◆ SOURCE MATERIAL
§ §
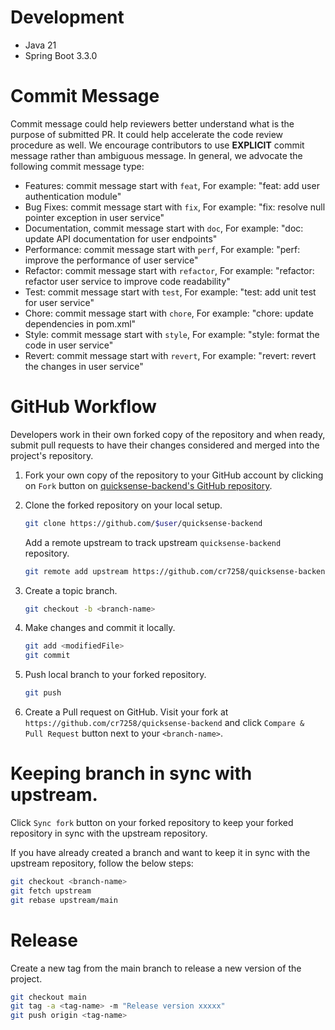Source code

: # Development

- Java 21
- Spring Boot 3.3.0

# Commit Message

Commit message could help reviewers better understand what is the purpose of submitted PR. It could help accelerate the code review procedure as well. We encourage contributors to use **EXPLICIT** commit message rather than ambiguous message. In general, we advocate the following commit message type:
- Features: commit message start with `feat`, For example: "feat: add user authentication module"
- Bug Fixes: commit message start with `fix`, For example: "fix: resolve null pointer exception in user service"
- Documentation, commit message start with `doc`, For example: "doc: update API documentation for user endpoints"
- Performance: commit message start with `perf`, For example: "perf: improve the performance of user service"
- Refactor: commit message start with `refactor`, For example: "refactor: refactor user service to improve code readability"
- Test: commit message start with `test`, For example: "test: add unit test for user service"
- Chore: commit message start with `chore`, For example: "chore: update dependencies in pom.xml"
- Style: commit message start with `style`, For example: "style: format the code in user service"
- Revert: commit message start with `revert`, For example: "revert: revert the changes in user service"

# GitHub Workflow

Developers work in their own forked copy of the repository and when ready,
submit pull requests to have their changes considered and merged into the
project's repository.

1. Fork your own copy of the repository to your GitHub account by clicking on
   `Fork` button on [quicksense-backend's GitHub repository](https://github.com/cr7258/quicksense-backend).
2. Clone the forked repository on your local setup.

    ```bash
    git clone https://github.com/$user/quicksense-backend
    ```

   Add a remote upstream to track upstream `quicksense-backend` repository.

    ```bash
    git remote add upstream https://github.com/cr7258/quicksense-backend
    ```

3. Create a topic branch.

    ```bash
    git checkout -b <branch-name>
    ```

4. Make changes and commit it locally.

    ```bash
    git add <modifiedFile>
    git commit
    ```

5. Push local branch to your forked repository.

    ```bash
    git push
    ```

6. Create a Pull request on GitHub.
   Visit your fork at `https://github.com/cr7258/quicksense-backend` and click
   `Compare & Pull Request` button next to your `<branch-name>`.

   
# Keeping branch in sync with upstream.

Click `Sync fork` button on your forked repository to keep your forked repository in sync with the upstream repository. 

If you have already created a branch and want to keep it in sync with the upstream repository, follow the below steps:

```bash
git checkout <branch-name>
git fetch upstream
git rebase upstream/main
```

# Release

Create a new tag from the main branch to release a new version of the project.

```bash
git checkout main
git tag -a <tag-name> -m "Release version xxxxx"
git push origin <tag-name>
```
§ §
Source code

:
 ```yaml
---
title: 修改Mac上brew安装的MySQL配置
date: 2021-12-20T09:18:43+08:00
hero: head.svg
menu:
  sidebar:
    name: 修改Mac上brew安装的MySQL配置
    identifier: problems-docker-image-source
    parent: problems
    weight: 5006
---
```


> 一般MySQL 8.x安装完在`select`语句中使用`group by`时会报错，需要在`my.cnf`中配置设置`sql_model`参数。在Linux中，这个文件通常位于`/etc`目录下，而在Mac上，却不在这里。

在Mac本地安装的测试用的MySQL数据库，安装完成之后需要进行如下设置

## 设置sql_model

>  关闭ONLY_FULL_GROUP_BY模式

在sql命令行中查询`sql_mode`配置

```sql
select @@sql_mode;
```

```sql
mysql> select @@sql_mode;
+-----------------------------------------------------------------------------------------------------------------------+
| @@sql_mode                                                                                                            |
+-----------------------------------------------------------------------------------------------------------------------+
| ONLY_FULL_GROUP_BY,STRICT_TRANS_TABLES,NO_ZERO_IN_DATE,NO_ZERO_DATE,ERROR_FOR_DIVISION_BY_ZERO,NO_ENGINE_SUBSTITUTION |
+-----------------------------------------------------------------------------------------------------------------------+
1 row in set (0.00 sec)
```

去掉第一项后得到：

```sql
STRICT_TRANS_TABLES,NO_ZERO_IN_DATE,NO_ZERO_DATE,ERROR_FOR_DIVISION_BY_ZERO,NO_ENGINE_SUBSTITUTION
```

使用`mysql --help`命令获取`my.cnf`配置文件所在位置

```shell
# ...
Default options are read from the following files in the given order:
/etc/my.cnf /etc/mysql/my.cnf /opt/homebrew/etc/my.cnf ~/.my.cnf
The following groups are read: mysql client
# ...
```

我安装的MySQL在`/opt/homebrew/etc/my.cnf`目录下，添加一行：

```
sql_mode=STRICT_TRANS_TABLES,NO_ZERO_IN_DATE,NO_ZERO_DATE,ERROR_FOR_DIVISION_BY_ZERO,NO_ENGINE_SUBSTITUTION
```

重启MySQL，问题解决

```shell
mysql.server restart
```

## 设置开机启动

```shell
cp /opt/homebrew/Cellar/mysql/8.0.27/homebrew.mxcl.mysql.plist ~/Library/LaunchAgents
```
§ §
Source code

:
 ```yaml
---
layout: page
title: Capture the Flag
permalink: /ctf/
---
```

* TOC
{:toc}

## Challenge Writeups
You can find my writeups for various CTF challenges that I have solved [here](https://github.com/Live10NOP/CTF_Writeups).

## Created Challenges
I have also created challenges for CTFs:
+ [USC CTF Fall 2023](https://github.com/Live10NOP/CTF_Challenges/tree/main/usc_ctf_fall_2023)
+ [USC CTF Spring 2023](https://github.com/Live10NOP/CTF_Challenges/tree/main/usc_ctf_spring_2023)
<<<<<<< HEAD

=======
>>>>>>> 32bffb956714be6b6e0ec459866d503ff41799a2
§ §
Look above for the line containing "- Style: commit". Output from there through the line containing "1. Fork your", exactly and inclusively.

- Style: commit message start with `style`, For example: "style: format the code in user service"
- Revert: commit message start with `revert`, For example: "revert: revert the changes in user service"

# GitHub Workflow

Developers work in their own forked copy of the repository and when ready,
submit pull requests to have their changes considered and merged into the
project's repository.

1. Fork your own copy of the repository to your GitHub account by clicking on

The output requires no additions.